##### Material provided

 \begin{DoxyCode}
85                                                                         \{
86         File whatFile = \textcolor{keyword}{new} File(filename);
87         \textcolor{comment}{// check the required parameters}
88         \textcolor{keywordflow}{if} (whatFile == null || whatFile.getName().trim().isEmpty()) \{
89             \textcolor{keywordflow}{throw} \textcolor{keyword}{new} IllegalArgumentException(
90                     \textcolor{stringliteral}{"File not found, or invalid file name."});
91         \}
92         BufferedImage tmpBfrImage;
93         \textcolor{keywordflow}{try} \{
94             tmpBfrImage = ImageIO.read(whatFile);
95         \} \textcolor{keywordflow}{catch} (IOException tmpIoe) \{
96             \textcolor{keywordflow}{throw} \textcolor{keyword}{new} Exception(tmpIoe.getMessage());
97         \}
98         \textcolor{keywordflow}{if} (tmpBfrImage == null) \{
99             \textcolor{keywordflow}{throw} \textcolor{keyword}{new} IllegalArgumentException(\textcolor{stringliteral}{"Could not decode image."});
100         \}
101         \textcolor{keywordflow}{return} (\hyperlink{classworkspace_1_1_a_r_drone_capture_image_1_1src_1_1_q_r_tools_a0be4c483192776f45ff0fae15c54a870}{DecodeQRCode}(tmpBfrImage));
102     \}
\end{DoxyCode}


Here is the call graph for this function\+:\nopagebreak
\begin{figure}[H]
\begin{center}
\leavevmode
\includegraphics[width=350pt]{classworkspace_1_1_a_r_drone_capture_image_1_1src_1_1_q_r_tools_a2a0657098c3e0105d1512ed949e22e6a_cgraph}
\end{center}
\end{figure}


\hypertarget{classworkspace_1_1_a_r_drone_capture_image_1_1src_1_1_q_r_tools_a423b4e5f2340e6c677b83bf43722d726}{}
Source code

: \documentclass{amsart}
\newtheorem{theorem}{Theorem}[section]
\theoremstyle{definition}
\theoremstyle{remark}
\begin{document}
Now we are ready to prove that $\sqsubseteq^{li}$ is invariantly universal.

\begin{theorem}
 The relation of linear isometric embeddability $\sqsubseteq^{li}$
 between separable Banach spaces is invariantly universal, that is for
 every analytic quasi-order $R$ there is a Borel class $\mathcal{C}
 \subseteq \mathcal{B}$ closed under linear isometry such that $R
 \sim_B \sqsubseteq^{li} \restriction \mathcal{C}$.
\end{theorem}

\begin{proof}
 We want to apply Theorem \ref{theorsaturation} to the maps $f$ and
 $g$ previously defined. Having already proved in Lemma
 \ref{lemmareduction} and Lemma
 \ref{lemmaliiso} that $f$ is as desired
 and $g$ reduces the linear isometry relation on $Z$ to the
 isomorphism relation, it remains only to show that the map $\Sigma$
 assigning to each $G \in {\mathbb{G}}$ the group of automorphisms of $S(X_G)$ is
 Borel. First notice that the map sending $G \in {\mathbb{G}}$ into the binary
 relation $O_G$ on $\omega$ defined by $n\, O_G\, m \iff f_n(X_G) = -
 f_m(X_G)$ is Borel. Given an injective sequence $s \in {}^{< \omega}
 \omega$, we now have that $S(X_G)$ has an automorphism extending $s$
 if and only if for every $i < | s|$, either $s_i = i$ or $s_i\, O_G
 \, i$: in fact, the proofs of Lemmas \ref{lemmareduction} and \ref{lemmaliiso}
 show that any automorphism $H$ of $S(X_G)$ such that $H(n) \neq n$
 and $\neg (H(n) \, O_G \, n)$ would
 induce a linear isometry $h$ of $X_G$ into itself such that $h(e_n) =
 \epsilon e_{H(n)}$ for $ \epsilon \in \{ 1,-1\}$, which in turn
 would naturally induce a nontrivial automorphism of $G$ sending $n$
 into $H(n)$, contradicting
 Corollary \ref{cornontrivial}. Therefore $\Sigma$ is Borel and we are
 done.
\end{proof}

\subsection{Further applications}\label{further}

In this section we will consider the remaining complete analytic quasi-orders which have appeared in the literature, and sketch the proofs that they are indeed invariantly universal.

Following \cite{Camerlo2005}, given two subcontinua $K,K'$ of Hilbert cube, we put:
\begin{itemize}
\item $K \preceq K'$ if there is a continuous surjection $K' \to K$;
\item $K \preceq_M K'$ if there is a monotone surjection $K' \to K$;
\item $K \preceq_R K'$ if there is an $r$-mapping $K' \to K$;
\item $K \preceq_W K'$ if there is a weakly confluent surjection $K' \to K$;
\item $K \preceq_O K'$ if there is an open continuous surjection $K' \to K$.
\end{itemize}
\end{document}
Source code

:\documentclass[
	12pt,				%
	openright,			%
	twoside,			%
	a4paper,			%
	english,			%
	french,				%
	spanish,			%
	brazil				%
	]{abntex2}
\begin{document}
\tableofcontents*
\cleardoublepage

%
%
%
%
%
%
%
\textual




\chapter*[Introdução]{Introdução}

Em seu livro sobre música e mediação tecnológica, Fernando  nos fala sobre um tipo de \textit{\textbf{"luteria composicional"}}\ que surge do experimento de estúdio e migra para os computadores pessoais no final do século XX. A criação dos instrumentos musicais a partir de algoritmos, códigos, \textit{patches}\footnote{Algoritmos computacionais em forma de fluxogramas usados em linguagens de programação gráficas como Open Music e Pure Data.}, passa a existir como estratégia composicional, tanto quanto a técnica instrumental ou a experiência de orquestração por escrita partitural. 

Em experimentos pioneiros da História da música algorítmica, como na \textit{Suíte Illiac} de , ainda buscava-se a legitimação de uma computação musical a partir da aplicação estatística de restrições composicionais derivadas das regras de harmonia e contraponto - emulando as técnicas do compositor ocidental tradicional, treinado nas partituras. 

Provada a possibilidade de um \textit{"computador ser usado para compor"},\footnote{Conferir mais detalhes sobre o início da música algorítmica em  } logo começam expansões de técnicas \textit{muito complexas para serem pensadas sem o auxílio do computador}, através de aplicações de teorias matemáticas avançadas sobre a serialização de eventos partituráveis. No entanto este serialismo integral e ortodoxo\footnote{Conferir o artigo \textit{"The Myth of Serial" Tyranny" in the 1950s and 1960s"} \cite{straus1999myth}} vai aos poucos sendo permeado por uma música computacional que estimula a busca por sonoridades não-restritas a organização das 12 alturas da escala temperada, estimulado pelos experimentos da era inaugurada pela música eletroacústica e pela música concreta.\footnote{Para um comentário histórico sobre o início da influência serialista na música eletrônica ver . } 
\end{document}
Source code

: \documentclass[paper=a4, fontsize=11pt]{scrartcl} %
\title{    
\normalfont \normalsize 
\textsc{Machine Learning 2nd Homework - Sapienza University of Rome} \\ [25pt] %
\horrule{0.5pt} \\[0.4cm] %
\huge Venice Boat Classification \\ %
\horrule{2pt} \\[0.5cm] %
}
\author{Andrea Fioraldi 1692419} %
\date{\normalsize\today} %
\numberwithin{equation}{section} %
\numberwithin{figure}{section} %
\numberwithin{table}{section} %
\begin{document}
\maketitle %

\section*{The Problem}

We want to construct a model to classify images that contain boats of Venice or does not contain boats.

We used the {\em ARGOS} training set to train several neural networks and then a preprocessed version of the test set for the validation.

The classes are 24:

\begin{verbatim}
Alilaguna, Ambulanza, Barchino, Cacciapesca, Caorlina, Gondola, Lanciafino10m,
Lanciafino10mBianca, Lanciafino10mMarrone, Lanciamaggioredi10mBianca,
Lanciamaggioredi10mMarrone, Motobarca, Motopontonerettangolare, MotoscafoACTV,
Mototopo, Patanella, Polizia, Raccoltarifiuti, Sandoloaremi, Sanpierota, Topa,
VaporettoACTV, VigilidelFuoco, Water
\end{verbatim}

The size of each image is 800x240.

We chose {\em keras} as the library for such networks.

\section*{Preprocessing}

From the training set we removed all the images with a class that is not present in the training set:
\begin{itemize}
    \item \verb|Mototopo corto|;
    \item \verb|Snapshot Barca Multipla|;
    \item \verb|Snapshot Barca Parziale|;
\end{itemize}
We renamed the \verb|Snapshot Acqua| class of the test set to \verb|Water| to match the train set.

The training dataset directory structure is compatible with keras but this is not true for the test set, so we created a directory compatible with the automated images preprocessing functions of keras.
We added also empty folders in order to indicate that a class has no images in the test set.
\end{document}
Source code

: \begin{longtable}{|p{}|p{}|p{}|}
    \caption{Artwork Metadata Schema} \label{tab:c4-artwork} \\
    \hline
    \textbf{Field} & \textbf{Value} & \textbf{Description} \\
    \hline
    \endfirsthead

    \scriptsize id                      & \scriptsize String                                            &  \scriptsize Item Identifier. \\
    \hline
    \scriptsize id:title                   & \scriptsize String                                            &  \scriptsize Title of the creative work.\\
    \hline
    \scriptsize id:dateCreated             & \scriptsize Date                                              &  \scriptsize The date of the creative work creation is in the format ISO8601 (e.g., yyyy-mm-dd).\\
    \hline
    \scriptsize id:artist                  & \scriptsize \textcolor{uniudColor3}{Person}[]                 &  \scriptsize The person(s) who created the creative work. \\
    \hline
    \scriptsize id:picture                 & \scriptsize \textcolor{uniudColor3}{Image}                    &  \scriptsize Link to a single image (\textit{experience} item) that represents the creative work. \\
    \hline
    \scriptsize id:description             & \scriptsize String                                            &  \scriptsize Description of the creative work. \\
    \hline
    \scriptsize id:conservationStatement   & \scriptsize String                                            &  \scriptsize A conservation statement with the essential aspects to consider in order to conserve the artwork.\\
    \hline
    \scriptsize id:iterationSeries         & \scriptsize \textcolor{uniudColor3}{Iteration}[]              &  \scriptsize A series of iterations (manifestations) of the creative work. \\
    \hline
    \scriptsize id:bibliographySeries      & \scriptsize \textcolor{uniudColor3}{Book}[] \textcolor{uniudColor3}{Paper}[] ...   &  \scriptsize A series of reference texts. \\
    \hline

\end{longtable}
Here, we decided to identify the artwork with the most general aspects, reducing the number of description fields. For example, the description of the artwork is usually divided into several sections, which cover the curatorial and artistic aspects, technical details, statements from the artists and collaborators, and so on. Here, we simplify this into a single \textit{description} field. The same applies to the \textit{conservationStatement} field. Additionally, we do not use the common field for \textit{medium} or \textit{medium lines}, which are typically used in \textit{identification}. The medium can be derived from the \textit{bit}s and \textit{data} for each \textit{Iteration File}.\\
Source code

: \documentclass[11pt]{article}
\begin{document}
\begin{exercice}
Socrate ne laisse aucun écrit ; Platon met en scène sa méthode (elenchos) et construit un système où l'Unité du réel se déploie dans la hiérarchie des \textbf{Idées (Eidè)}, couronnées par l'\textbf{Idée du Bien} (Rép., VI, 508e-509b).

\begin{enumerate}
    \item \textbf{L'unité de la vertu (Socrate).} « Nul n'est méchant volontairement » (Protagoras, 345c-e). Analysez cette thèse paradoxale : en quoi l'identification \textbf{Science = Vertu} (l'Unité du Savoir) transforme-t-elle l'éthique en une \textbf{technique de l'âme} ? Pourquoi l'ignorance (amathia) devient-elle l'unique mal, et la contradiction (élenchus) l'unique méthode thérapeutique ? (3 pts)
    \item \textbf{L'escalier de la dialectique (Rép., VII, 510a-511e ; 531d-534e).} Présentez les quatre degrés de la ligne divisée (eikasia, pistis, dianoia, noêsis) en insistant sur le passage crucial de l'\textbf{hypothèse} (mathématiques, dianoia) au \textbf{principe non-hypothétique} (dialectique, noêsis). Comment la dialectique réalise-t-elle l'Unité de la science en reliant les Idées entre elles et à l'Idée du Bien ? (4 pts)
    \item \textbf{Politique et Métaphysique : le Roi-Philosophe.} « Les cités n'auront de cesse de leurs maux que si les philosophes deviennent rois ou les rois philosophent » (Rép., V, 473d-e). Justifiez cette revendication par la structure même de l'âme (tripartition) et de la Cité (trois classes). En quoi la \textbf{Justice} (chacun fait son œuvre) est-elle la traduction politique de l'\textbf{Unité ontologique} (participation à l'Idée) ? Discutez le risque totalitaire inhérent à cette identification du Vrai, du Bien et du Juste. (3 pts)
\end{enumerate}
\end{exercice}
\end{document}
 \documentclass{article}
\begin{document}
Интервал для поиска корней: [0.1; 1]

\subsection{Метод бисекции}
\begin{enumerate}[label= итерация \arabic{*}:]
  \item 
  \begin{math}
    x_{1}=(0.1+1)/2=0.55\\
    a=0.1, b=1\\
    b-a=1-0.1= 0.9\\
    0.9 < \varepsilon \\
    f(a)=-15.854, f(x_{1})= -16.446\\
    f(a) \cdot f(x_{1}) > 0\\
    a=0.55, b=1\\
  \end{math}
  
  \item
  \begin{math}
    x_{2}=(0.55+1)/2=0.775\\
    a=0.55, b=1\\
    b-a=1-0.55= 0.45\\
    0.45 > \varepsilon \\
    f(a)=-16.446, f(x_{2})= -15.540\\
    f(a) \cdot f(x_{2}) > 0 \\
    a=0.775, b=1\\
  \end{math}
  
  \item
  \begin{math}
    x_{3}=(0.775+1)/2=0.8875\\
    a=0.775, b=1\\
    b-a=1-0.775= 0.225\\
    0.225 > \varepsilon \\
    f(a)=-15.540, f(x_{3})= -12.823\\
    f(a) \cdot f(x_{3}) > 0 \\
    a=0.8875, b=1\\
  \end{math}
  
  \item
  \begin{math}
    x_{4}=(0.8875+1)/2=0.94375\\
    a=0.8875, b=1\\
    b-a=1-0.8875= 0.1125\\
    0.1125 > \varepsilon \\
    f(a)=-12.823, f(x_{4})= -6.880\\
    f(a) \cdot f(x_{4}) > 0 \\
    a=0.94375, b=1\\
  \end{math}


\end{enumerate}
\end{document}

##########

(What the task asks)
Using the entries above, give again exactly the lines from the line holding "Here, we decided" through the line holding "thérapeutique ? (3 pts)". Include both end lines and nothing else.

(Task answer)
Here, we decided to identify the artwork with the most general aspects, reducing the number of description fields. For example, the description of the artwork is usually divided into several sections, which cover the curatorial and artistic aspects, technical details, statements from the artists and collaborators, and so on. Here, we simplify this into a single \textit{description} field. The same applies to the \textit{conservationStatement} field. Additionally, we do not use the common field for \textit{medium} or \textit{medium lines}, which are typically used in \textit{identification}. The medium can be derived from the \textit{bit}s and \textit{data} for each \textit{Iteration File}.\\
Source code

: \documentclass[11pt]{article}
\begin{document}
\begin{exercice}
Socrate ne laisse aucun écrit ; Platon met en scène sa méthode (elenchos) et construit un système où l'Unité du réel se déploie dans la hiérarchie des \textbf{Idées (Eidè)}, couronnées par l'\textbf{Idée du Bien} (Rép., VI, 508e-509b).

\begin{enumerate}
    \item \textbf{L'unité de la vertu (Socrate).} « Nul n'est méchant volontairement » (Protagoras, 345c-e). Analysez cette thèse paradoxale : en quoi l'identification \textbf{Science = Vertu} (l'Unité du Savoir) transforme-t-elle l'éthique en une \textbf{technique de l'âme} ? Pourquoi l'ignorance (amathia) devient-elle l'unique mal, et la contradiction (élenchus) l'unique méthode thérapeutique ? (3 pts)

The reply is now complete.